_Instructions for the task_
In the records that follow, show each line where the word "from" is present.

_Saved entries_
————

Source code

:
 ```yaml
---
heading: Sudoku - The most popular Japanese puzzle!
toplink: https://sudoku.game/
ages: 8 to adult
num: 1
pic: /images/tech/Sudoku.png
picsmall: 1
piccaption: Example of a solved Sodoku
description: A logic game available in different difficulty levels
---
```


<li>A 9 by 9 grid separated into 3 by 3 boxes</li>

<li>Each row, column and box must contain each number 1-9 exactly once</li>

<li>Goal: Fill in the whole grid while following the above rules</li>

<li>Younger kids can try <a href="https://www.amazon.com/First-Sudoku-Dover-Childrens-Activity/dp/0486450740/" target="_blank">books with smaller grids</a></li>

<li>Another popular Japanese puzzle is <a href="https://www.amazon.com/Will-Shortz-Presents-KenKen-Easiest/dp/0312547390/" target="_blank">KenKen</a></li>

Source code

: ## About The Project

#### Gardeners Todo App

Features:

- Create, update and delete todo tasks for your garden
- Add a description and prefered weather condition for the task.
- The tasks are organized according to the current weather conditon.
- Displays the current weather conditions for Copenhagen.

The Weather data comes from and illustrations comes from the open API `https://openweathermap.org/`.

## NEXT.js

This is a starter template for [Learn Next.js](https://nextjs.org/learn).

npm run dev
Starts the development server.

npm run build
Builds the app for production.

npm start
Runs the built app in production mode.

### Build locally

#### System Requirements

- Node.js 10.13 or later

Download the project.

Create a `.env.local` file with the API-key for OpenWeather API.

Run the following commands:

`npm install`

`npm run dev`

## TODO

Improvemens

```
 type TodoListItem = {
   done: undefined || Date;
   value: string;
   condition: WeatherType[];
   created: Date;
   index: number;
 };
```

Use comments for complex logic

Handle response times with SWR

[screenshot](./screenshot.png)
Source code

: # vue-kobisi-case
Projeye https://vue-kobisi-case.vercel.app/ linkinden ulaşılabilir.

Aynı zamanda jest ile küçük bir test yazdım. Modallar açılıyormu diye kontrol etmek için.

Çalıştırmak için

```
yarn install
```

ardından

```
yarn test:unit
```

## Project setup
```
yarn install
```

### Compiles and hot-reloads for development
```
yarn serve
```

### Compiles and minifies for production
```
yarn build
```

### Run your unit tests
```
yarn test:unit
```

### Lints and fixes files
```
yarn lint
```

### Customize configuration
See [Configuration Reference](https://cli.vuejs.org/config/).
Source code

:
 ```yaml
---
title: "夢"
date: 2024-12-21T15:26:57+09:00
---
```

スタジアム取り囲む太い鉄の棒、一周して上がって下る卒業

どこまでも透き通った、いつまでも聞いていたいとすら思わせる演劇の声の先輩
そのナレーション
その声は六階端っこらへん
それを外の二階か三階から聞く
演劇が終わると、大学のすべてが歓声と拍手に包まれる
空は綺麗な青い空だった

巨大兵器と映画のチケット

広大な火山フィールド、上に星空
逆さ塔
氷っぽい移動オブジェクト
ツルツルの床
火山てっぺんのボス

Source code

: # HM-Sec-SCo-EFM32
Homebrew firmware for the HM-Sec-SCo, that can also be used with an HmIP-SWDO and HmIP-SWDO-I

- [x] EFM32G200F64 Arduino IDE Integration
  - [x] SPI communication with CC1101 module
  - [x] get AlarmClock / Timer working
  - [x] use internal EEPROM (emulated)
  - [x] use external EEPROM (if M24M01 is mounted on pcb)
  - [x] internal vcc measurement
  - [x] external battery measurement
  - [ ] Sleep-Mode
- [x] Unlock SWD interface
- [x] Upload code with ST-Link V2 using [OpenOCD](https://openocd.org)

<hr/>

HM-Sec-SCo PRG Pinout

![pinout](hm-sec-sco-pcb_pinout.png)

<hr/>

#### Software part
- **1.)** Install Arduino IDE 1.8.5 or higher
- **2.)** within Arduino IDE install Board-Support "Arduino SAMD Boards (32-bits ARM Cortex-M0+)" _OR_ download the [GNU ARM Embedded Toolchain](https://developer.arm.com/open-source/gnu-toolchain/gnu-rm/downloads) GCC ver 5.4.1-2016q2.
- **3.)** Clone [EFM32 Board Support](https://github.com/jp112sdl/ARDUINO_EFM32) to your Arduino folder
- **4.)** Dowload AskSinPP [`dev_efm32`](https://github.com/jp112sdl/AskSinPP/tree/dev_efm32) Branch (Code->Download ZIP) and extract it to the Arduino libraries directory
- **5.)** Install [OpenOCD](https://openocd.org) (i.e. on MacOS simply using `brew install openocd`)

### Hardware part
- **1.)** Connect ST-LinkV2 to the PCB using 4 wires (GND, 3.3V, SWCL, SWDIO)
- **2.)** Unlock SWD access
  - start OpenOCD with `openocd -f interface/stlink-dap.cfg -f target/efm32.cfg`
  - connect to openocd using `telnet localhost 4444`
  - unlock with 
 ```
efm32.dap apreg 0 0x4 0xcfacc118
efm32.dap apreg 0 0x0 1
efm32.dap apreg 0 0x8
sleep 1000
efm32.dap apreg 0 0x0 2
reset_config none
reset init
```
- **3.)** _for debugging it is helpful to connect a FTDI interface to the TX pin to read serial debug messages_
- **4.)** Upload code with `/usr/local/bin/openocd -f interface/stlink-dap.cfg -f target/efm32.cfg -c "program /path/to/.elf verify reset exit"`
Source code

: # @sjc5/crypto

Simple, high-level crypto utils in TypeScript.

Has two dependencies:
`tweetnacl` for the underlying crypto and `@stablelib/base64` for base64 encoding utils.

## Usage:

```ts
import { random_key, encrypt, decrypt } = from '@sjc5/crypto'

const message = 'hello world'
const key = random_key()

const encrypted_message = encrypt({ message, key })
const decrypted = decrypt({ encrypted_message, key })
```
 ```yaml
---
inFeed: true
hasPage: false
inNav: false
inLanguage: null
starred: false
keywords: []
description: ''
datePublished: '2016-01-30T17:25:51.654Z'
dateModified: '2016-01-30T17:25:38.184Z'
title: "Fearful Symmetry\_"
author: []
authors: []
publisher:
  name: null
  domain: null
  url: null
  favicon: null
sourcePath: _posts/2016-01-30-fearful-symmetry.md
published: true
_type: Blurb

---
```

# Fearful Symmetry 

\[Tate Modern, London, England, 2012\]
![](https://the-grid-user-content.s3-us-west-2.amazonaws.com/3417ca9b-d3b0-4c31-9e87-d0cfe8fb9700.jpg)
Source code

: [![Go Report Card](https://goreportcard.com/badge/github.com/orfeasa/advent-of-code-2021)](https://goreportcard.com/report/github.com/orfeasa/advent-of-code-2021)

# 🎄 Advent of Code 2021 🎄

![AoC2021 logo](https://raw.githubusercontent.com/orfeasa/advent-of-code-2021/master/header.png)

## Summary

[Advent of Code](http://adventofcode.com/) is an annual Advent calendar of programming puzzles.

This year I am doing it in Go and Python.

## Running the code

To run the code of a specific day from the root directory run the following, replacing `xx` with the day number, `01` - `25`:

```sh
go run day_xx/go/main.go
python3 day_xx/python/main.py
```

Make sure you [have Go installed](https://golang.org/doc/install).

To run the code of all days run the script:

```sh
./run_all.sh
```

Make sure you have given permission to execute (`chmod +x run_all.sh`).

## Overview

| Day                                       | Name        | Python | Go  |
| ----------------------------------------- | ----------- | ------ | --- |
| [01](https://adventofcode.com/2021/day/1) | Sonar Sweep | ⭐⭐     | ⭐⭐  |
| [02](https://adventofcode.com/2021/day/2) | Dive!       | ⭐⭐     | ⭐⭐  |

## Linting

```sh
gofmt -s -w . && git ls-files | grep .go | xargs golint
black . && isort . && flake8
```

————

_Your response_
The Weather data comes from and illustrations comes from the open API `https://openweathermap.org/`.
import { random_key, encrypt, decrypt } = from '@sjc5/crypto'
To run the code of a specific day from the root directory run the following, replacing `xx` with the day number, `01` - `25`:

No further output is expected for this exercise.